In your reply, write out each entry exactly as given.

*** Opening of The data ***

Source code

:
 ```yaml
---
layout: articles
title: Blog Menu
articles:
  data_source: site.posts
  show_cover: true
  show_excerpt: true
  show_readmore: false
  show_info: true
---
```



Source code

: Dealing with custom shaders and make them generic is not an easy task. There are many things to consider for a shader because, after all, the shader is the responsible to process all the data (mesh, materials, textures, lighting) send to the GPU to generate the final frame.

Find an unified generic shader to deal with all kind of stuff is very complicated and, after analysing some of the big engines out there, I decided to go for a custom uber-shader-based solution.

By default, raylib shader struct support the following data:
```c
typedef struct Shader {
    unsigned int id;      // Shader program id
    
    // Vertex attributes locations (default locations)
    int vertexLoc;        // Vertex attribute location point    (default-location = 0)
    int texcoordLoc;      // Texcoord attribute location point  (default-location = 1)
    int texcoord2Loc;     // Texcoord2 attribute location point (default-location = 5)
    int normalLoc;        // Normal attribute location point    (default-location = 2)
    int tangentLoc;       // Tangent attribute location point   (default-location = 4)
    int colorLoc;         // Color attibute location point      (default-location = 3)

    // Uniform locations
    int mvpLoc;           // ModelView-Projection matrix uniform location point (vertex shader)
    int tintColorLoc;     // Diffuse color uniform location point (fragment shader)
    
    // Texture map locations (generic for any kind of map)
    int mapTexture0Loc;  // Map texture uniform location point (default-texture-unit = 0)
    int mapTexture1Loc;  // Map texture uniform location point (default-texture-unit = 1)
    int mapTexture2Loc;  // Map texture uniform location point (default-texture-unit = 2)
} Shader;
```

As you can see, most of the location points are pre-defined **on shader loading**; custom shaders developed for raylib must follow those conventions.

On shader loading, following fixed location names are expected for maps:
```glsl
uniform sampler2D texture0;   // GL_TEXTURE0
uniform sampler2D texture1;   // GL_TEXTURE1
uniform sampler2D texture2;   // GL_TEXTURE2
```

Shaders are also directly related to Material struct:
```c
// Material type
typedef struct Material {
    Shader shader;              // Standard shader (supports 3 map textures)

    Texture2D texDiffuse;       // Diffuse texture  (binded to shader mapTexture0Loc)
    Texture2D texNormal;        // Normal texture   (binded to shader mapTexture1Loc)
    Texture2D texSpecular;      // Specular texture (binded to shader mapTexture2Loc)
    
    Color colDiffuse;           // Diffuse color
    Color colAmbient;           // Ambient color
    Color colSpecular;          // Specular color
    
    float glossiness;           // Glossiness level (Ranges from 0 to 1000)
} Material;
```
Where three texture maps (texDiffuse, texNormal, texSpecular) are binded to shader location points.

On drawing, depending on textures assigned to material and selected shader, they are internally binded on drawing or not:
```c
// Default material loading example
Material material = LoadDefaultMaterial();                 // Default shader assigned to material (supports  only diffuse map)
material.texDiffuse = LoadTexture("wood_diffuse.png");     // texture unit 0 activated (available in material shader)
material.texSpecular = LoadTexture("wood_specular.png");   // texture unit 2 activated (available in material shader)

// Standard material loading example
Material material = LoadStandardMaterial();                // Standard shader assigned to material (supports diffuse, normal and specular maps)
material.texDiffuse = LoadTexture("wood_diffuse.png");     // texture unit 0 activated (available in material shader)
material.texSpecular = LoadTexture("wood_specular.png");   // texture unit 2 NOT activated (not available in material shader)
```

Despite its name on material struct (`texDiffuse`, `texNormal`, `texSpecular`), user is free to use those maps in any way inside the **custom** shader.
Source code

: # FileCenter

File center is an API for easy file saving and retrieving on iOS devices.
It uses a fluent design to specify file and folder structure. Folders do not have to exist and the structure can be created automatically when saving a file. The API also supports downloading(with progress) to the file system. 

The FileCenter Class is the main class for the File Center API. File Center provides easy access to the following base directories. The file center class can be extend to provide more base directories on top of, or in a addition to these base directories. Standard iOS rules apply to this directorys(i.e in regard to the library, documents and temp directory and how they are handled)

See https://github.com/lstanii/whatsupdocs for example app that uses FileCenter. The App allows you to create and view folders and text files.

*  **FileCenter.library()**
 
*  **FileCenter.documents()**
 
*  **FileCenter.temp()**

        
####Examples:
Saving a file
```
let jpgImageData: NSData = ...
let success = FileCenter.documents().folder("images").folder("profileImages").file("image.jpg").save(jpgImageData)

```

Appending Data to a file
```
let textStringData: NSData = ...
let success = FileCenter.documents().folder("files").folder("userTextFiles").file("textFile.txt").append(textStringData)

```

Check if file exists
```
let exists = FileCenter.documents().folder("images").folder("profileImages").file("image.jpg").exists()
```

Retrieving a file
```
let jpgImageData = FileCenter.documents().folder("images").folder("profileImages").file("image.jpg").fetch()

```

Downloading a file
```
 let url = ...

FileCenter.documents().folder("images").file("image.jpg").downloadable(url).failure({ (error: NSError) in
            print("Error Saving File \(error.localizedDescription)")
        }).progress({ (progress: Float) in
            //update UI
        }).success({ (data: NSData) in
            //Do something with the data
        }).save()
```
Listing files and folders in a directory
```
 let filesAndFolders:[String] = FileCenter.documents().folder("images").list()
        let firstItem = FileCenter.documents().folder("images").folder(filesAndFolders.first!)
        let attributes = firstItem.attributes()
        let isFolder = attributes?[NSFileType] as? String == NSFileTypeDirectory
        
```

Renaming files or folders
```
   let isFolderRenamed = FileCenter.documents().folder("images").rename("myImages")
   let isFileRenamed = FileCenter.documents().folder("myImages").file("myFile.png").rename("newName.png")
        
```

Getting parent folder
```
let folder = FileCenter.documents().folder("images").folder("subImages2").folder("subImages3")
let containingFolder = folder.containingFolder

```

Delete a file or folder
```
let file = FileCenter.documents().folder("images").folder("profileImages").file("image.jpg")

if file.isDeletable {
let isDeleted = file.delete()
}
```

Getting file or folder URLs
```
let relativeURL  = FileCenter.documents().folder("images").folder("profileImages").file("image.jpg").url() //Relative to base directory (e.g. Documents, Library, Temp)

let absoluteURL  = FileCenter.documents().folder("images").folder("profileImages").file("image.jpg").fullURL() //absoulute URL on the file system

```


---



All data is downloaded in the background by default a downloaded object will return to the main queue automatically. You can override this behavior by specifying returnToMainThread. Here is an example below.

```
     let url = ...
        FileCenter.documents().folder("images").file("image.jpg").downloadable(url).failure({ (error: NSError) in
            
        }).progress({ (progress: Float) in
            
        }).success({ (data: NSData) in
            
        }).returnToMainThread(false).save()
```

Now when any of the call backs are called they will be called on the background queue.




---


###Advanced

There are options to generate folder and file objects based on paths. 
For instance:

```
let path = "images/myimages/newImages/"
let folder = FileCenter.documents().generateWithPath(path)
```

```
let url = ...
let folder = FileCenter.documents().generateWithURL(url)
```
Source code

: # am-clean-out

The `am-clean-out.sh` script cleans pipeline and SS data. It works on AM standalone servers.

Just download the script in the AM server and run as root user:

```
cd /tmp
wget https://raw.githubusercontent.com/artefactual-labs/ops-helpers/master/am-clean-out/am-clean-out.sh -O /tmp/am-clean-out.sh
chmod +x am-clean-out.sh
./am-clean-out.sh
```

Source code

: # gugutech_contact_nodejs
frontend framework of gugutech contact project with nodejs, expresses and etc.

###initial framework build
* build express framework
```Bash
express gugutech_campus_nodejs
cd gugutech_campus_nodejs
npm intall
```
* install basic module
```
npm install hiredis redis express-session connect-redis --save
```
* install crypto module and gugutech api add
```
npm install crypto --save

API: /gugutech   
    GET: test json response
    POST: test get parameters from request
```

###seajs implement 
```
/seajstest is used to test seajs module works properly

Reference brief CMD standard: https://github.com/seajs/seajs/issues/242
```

*** Close of The data ***

## Exercise result
Source code

:
 ```yaml
---
layout: articles
title: Blog Menu
articles:
  data_source: site.posts
  show_cover: true
  show_excerpt: true
  show_readmore: false
  show_info: true
---
```



Source code

: Dealing with custom shaders and make them generic is not an easy task. There are many things to consider for a shader because, after all, the shader is the responsible to process all the data (mesh, materials, textures, lighting) send to the GPU to generate the final frame.

Find an unified generic shader to deal with all kind of stuff is very complicated and, after analysing some of the big engines out there, I decided to go for a custom uber-shader-based solution.

By default, raylib shader struct support the following data:
```c
typedef struct Shader {
    unsigned int id;      // Shader program id
    
    // Vertex attributes locations (default locations)
    int vertexLoc;        // Vertex attribute location point    (default-location = 0)
    int texcoordLoc;      // Texcoord attribute location point  (default-location = 1)
    int texcoord2Loc;     // Texcoord2 attribute location point (default-location = 5)
    int normalLoc;        // Normal attribute location point    (default-location = 2)
    int tangentLoc;       // Tangent attribute location point   (default-location = 4)
    int colorLoc;         // Color attibute location point      (default-location = 3)

    // Uniform locations
    int mvpLoc;           // ModelView-Projection matrix uniform location point (vertex shader)
    int tintColorLoc;     // Diffuse color uniform location point (fragment shader)
    
    // Texture map locations (generic for any kind of map)
    int mapTexture0Loc;  // Map texture uniform location point (default-texture-unit = 0)
    int mapTexture1Loc;  // Map texture uniform location point (default-texture-unit = 1)
    int mapTexture2Loc;  // Map texture uniform location point (default-texture-unit = 2)
} Shader;
```

As you can see, most of the location points are pre-defined **on shader loading**; custom shaders developed for raylib must follow those conventions.

On shader loading, following fixed location names are expected for maps:
```glsl
uniform sampler2D texture0;   // GL_TEXTURE0
uniform sampler2D texture1;   // GL_TEXTURE1
uniform sampler2D texture2;   // GL_TEXTURE2
```

Shaders are also directly related to Material struct:
```c
// Material type
typedef struct Material {
    Shader shader;              // Standard shader (supports 3 map textures)

    Texture2D texDiffuse;       // Diffuse texture  (binded to shader mapTexture0Loc)
    Texture2D texNormal;        // Normal texture   (binded to shader mapTexture1Loc)
    Texture2D texSpecular;      // Specular texture (binded to shader mapTexture2Loc)
    
    Color colDiffuse;           // Diffuse color
    Color colAmbient;           // Ambient color
    Color colSpecular;          // Specular color
    
    float glossiness;           // Glossiness level (Ranges from 0 to 1000)
} Material;
```
Where three texture maps (texDiffuse, texNormal, texSpecular) are binded to shader location points.

On drawing, depending on textures assigned to material and selected shader, they are internally binded on drawing or not:
```c
// Default material loading example
Material material = LoadDefaultMaterial();                 // Default shader assigned to material (supports  only diffuse map)
material.texDiffuse = LoadTexture("wood_diffuse.png");     // texture unit 0 activated (available in material shader)
material.texSpecular = LoadTexture("wood_specular.png");   // texture unit 2 activated (available in material shader)

// Standard material loading example
Material material = LoadStandardMaterial();                // Standard shader assigned to material (supports diffuse, normal and specular maps)
material.texDiffuse = LoadTexture("wood_diffuse.png");     // texture unit 0 activated (available in material shader)
material.texSpecular = LoadTexture("wood_specular.png");   // texture unit 2 NOT activated (not available in material shader)
```

Despite its name on material struct (`texDiffuse`, `texNormal`, `texSpecular`), user is free to use those maps in any way inside the **custom** shader.
Source code

: # FileCenter

File center is an API for easy file saving and retrieving on iOS devices.
It uses a fluent design to specify file and folder structure. Folders do not have to exist and the structure can be created automatically when saving a file. The API also supports downloading(with progress) to the file system. 

The FileCenter Class is the main class for the File Center API. File Center provides easy access to the following base directories. The file center class can be extend to provide more base directories on top of, or in a addition to these base directories. Standard iOS rules apply to this directorys(i.e in regard to the library, documents and temp directory and how they are handled)

See https://github.com/lstanii/whatsupdocs for example app that uses FileCenter. The App allows you to create and view folders and text files.

*  **FileCenter.library()**
 
*  **FileCenter.documents()**
 
*  **FileCenter.temp()**

        
####Examples:
Saving a file
```
let jpgImageData: NSData = ...
let success = FileCenter.documents().folder("images").folder("profileImages").file("image.jpg").save(jpgImageData)

```

Appending Data to a file
```
let textStringData: NSData = ...
let success = FileCenter.documents().folder("files").folder("userTextFiles").file("textFile.txt").append(textStringData)

```

Check if file exists
```
let exists = FileCenter.documents().folder("images").folder("profileImages").file("image.jpg").exists()
```

Retrieving a file
```
let jpgImageData = FileCenter.documents().folder("images").folder("profileImages").file("image.jpg").fetch()

```

Downloading a file
```
 let url = ...

FileCenter.documents().folder("images").file("image.jpg").downloadable(url).failure({ (error: NSError) in
            print("Error Saving File \(error.localizedDescription)")
        }).progress({ (progress: Float) in
            //update UI
        }).success({ (data: NSData) in
            //Do something with the data
        }).save()
```
Listing files and folders in a directory
```
 let filesAndFolders:[String] = FileCenter.documents().folder("images").list()
        let firstItem = FileCenter.documents().folder("images").folder(filesAndFolders.first!)
        let attributes = firstItem.attributes()
        let isFolder = attributes?[NSFileType] as? String == NSFileTypeDirectory
        
```

Renaming files or folders
```
   let isFolderRenamed = FileCenter.documents().folder("images").rename("myImages")
   let isFileRenamed = FileCenter.documents().folder("myImages").file("myFile.png").rename("newName.png")
        
```

Getting parent folder
```
let folder = FileCenter.documents().folder("images").folder("subImages2").folder("subImages3")
let containingFolder = folder.containingFolder

```

Delete a file or folder
```
let file = FileCenter.documents().folder("images").folder("profileImages").file("image.jpg")

if file.isDeletable {
let isDeleted = file.delete()
}
```

Getting file or folder URLs
```
let relativeURL  = FileCenter.documents().folder("images").folder("profileImages").file("image.jpg").url() //Relative to base directory (e.g. Documents, Library, Temp)

let absoluteURL  = FileCenter.documents().folder("images").folder("profileImages").file("image.jpg").fullURL() //absoulute URL on the file system

```


---



All data is downloaded in the background by default a downloaded object will return to the main queue automatically. You can override this behavior by specifying returnToMainThread. Here is an example below.

```
     let url = ...
        FileCenter.documents().folder("images").file("image.jpg").downloadable(url).failure({ (error: NSError) in
            
        }).progress({ (progress: Float) in
            
        }).success({ (data: NSData) in
            
        }).returnToMainThread(false).save()
```

Now when any of the call backs are called they will be called on the background queue.




---


###Advanced

There are options to generate folder and file objects based on paths. 
For instance:

```
let path = "images/myimages/newImages/"
let folder = FileCenter.documents().generateWithPath(path)
```

```
let url = ...
let folder = FileCenter.documents().generateWithURL(url)
```
Source code

: # am-clean-out

The `am-clean-out.sh` script cleans pipeline and SS data. It works on AM standalone servers.

Just download the script in the AM server and run as root user:

```
cd /tmp
wget https://raw.githubusercontent.com/artefactual-labs/ops-helpers/master/am-clean-out/am-clean-out.sh -O /tmp/am-clean-out.sh
chmod +x am-clean-out.sh
./am-clean-out.sh
```

Source code

: # gugutech_contact_nodejs
frontend framework of gugutech contact project with nodejs, expresses and etc.

###initial framework build
* build express framework
```Bash
express gugutech_campus_nodejs
cd gugutech_campus_nodejs
npm intall
```
* install basic module
```
npm install hiredis redis express-session connect-redis --save
```
* install crypto module and gugutech api add
```
npm install crypto --save

API: /gugutech   
    GET: test json response
    POST: test get parameters from request
```

###seajs implement 
```
/seajstest is used to test seajs module works properly

Reference brief CMD standard: https://github.com/seajs/seajs/issues/242
```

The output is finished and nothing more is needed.